Die Gesamtzahl der VWL-Studenten war ausgerechnet im ersten Jahr der Wirtschaftskrise unter 20 000 gefallen, seitdem hat sie sich nur mäßig erholt (plus 10 Prozent) – obwohl die Gesamtzahl der Studenten seitdem von etwa 2 Millionen auf heute 2,8 Millionen gestiegen ist (also ein Plus um 40 Prozent). Mittlerweile gibt es zehnmal mehr BWL- als VWL-Studenten. Zum Teil mag das an den angeblich besseren Jobperspektiven liegen, doch gibt es wohl auch Gründe, die im Fach selbst liegen.
Dass das VWL-Studium viele Studenten frustriert, haben inzwischen auch viele Professoren erkannt. Der Verein für Socialpolitik organisierte in diesem Herbst auf der Jahrestagung in Augsburg eine Podiumsdiskussion. Teilnehmerin war auch eine kritische junge Studentin der Humboldt-Universität. Sie klagte: „Wir bekommen im VWL-Studium keine Antworten auf unsere Fragen zu den realen wirtschaftlichen und sozialen Problemen.“ Stattdessen werde man mit abstrakten Modellen und Formeln zugedeckt. Was fehle, seien konkrete Beispiele und Anwendungen. Aus Verzweiflung haben die Humboldt-Studenten selbst Kurse über Ideengeschichte und zur Finanzkrise organisiert. In den regulären Vorlesungen finde Wirtschaft in abstrakten Modellwelten, im luftleeren Raum statt, abgehoben von den Institutionen und der Geschichte, die zum echten Verständnis wichtig wären.
Aufstieg der mathematischen Ökonomen, Wandel zur Empirie
Wie kam es dazu? Ich will ganz kurz und schematisch die Entwicklung skizzieren.

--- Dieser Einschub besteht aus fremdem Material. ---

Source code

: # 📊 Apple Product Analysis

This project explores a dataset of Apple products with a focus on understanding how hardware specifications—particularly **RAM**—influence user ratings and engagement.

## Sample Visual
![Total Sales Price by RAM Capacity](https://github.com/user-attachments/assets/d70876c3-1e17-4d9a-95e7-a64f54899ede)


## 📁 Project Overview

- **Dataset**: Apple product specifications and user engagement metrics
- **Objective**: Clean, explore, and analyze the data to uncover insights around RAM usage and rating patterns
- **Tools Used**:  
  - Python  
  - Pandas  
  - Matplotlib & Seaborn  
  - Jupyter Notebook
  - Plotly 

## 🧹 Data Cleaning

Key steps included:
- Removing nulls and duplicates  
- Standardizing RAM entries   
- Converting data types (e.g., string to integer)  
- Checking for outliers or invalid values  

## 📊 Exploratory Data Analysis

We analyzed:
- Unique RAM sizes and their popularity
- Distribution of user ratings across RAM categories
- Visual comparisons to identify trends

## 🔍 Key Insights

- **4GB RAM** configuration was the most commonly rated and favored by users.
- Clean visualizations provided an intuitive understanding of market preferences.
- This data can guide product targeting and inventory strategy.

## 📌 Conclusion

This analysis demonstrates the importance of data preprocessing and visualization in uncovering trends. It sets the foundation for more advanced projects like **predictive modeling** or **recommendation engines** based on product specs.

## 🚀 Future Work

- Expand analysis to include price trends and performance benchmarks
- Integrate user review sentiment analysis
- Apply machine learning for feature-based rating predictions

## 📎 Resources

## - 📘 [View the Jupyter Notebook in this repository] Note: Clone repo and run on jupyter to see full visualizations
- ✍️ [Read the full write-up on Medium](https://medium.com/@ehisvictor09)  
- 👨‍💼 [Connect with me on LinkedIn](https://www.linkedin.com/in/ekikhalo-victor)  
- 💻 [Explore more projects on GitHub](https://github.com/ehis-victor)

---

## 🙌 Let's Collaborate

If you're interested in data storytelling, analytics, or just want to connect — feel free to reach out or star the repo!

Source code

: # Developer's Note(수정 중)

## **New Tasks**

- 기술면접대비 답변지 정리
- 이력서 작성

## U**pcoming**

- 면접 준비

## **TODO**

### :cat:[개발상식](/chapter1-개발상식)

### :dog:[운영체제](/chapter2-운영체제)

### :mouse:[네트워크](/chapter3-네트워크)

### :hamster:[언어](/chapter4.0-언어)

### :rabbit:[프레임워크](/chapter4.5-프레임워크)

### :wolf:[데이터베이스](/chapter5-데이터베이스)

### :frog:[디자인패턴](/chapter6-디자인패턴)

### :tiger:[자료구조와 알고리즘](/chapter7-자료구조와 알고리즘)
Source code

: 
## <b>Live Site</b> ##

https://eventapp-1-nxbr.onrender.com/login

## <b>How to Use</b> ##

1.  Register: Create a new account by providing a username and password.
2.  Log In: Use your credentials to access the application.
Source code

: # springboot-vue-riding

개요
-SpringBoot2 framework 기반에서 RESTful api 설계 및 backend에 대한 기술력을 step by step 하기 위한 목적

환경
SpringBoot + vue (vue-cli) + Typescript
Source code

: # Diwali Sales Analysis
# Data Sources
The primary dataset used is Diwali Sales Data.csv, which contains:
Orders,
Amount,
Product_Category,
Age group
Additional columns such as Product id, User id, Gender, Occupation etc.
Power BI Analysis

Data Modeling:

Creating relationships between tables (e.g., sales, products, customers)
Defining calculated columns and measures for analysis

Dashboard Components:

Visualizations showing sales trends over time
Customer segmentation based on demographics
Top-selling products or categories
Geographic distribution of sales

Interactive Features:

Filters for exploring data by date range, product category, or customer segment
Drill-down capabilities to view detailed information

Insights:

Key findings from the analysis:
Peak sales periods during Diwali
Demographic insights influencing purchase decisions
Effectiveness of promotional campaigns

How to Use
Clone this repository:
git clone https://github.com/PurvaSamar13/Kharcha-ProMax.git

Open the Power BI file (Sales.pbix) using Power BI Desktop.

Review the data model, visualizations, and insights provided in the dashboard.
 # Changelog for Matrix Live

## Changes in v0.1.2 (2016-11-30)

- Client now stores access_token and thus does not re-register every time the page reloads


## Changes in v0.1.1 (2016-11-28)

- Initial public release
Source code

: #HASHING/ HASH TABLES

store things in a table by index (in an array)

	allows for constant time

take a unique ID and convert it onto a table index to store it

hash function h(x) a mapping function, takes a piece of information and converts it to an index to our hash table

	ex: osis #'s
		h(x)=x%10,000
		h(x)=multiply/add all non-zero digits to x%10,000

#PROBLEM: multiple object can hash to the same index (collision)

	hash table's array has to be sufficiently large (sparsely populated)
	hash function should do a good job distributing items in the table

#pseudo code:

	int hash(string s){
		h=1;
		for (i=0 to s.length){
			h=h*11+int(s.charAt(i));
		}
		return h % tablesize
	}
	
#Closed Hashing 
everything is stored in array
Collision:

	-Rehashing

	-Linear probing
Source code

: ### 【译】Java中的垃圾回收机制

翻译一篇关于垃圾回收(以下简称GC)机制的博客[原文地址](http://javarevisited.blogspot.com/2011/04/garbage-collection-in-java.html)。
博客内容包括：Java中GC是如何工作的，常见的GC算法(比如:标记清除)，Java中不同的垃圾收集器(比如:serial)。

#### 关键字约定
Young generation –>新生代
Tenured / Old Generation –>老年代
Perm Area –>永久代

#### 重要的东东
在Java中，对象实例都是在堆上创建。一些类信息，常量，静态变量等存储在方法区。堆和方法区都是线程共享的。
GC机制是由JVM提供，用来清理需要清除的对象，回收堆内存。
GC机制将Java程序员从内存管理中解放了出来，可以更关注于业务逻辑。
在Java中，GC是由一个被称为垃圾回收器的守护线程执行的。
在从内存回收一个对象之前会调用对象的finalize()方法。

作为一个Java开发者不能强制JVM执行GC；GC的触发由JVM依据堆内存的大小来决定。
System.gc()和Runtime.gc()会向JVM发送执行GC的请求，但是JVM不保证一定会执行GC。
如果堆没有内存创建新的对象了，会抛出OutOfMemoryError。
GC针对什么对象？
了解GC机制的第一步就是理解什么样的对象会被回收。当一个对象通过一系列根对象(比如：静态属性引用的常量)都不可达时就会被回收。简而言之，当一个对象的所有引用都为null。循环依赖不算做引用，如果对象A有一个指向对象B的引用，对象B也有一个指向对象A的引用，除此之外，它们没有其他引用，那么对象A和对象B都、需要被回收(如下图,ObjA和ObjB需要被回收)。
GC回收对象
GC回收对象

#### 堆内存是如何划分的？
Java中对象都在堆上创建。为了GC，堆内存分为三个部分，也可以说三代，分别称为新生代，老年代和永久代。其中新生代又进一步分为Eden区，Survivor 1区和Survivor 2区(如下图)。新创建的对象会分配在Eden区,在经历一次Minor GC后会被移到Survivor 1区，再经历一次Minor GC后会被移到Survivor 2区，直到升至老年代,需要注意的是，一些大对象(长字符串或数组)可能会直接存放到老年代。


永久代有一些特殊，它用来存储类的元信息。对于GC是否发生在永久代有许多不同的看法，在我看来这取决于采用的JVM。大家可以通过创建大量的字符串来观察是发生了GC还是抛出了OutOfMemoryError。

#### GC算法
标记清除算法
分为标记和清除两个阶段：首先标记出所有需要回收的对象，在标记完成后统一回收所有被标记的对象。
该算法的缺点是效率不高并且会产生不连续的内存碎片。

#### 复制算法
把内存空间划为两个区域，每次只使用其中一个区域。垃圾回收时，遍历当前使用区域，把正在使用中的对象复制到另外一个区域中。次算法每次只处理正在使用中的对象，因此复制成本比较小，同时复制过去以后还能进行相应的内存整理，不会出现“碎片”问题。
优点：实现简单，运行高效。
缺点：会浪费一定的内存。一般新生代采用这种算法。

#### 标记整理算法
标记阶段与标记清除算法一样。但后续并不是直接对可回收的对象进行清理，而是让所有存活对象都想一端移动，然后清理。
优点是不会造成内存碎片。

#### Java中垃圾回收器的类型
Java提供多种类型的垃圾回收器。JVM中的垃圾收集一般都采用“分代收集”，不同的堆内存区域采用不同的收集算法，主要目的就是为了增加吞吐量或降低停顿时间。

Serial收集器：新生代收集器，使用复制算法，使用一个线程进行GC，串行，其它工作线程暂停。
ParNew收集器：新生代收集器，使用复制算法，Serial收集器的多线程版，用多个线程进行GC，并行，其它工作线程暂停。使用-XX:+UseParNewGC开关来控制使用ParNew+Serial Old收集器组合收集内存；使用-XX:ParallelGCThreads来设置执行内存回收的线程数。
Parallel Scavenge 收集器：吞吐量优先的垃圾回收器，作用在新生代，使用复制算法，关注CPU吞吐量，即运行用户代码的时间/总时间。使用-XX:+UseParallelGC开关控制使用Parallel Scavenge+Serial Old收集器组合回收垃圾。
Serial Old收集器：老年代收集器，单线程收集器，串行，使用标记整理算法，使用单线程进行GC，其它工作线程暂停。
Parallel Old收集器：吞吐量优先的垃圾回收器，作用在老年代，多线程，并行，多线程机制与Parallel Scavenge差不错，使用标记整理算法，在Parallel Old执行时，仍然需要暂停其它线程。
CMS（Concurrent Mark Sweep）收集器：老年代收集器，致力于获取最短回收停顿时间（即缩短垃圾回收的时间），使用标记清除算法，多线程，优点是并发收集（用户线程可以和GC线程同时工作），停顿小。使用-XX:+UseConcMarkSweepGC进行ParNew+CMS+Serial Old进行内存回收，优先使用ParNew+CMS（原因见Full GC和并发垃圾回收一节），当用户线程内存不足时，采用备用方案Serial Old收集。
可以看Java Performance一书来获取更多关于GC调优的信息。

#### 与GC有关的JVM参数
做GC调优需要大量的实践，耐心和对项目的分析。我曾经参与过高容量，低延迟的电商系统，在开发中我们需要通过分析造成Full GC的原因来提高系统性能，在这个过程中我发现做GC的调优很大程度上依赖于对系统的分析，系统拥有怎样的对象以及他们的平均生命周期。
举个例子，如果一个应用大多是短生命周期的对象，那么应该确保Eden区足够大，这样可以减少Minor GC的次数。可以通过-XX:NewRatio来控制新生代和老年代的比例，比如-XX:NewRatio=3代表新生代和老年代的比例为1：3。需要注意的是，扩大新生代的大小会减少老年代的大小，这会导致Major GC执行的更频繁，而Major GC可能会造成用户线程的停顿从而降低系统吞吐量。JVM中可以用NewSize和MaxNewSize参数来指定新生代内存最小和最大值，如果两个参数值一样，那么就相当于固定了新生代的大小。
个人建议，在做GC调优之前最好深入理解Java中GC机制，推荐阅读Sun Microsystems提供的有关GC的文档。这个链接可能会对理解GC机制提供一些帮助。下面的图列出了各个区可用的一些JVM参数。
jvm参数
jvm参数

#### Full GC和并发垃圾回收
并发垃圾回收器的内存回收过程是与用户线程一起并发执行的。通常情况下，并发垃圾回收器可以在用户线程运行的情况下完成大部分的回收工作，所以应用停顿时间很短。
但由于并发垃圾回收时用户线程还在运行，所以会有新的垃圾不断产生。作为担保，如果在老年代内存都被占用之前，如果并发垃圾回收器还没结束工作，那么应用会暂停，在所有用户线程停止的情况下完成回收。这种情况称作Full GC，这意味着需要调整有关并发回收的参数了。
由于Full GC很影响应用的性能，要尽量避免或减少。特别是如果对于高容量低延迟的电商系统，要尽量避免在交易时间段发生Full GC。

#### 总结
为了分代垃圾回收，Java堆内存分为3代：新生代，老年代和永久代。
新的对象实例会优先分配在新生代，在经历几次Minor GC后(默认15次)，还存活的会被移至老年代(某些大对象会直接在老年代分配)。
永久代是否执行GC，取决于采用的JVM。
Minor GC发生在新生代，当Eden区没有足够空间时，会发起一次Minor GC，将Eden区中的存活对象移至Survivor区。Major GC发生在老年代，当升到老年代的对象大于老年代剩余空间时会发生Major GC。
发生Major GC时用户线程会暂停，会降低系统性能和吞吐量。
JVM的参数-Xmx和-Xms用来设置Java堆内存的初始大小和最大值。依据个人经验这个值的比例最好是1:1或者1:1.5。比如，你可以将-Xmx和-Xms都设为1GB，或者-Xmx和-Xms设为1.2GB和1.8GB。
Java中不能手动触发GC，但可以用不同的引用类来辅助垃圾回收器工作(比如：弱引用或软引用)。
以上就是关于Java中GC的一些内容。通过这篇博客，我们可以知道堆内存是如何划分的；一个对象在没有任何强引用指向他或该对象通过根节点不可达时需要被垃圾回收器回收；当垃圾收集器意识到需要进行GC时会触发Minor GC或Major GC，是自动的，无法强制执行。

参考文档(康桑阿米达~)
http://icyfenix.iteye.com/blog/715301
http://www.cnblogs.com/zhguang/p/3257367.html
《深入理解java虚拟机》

In der zweiten Hälfte des 20. Jahrhunderts hatte sich die VWL mehr und mehr in eine zwar elegante, aber auch abgehobene, mathematikzentrierte Theoriewelt zurückgezogen. Gérard Debreu, einer der Pioniere der Entwicklung mathematisierter Gleichgewichtsmodelle, hat es mit zwei Zahlen verdeutlicht: Während man 1940 auf weniger als drei Prozent der Seiten der „American Economic Review“ rudimentäre Mathematik gefunden habe, waren fünf Jahrzehnte später nahezu 40 Prozent der Seiten voll mit höherer Mathematik. Kritiker sprachen von „Mathturbation“ der Ökonomen. In den achtziger Jahren war der Höhepunkt erreicht.
Seitdem ist der Anteil der mathematisch formulierten Theorie in den Top-Zeitschriften wieder gesunken, wie Daniel Hamermesh von der Universität Texas dokumentiert hat. Er schreibt: „Die ökonomische Theorie war wohl so abstrus geworden, dass die Herausgeber der führenden allgemeinen Journale, als sie realisierten, dass nur noch sehr wenige ihrer Leser diese Theorie verstehen konnten, Einschnitte bei Veröffentlichungen solchen Typs machten.“
Seitdem hat es einen Wandel weg von der reinen Theorie hin zu empirischen Arbeiten gegeben – Gott sei dank! Immer mehr Ökonomen verwenden nun Daten aus der realen Welt, um ihre Thesen zu testen. Das ist grundsätzlich eine sehr begrüßenswerte Entwicklung. „Empirische Evidenz“ ist heute das Zauberwort der Ökonomen, die Berge von Daten durch die Statistikprogramme am Computer pressen und damit Thesen zu belegen versuchen.
Zudem gibt es zunehmend verfeinerte Methoden, die bloße Korrelation und echte Kausalität – also Ursache-Wirkung-Zusammenhänge – klarer unterscheiden können. Man versucht mit Daten aus „natürlichen Experimenten“ zu arbeiten. Durch historische Kontingenz oder tatsächliche Feldexperimente ergibt sich eine Varianz der Daten und man erhält somit Kontrollgruppen, um kausale Effekte herauszuarbeiten.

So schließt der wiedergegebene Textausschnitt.